Переписка Ферзена с Жозефиной делится на несколько серий. Благодаря письмам Ферзена мы можем установить, что каждая новая серия совпадала с его отъездом из Версаля или Парижа. Содержание писем к Жозефине очень разнообразное, в одних он говорит о политике, в других о своей службе, остальных — о своей личной жизни. К сожалению, эти письма не были найдены. Франсуаза Кермина, которая довольно часто консультировалась в шведских исторических архивах, нашла несколько неизвестных писем. Но это были не они. «Из замечаний, которые появляются в дневнике, мы можем сделать вывод, что письма передавались специальному посреднику и очень часто переписывались кем-то, но не Ферзеном», — отмечает Альма Шодергельм. Тем не менее мы не сомневаемся, что ответы писала Жозефина, и в дневнике Ферзен ясно дает понять, что это была сама королева.

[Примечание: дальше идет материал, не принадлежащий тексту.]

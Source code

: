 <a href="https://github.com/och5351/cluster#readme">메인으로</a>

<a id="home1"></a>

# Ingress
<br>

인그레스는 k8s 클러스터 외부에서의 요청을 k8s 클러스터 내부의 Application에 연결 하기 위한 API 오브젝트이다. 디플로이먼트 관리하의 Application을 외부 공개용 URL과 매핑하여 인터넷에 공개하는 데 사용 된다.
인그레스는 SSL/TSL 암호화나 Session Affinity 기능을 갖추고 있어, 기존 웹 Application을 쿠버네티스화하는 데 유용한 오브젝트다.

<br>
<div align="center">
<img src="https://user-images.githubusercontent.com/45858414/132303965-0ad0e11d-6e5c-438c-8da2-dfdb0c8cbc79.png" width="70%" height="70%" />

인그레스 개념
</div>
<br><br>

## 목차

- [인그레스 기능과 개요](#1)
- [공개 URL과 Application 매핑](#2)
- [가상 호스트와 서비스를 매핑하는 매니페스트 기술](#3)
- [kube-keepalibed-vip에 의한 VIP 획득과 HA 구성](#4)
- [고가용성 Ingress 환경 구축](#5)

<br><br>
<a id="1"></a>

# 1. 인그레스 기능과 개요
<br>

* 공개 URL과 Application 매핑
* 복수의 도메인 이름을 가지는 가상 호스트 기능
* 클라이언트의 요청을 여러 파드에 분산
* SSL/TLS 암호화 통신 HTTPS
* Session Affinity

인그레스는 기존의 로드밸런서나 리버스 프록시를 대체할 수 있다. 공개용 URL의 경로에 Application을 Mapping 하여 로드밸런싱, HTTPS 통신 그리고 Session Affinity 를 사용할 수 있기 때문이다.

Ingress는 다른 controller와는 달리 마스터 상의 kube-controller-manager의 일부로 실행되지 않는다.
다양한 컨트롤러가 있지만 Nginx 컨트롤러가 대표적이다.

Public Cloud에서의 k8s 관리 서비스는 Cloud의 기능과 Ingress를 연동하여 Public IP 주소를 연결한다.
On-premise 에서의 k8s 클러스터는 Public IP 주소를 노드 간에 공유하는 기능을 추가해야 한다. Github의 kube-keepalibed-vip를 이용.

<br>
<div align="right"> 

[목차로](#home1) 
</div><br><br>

Без всяких сомнений, лето 1783 года было самым счастливым в жизни Марии-Антуанетты, несмотря на политические волнения, о которых она, разумеется, хотела бы забыть, если бы не Мерси и ее брат с их бесконечными нравоучениями. Наконец, она полностью отдалась своей мечте о личной жизни. Человек, которого она любила, приезжал к ней почти каждый день, и она к тому же умела создать для него что-то вроде идеальной жизни. Лето ознаменовалось еще и тем, что она вновь упростила Этикет. Теперь ее можно было видеть лишь в белых муслиновых платьях, без всяких украшений, их называли «детские платья». Мадам Лебрен вывесила в своем салоне портрет королевы, одетой в такое платье и в соломенной шляпке. Некоторые находили это совершенно неприемлемым, они считали, что королева одевалась как горничная. Ее больше не ругали о немыслимых париках, а, наоборот, упрекали в чрезмерной простоте. «Ее Величество прекрасно выглядит; у нее очень легкий и свободный вид и эта простота, которую она предпочитает скованности и Этикету, раздражает придворную знать. Кое-кто из критиков находят се чересчур худой: по их мнению, это некоторый недостаток в ее внешности. И наконец, свежесть лица, элегантность поведения, естественность в общении делают ее портрет еще более привлекательным», — это можно было прочитать в парижских газетах, описывающих салон мадам Лебрен. Однако большинство критиков проявили себя не в пример более строгими. Поговаривали также о том, что королева якобы вошла в сговор с императором и целью этого сговора было разрушение торговой промышленности в Лионе и обогащение фабрик в Брюсселе. В итоге, весь треп вылился в газетные заголовки: «Франция задыхается под гнетом Австрии и превращается в труху». Право, те, кто высказался по поводу портрета, были куда более корректны.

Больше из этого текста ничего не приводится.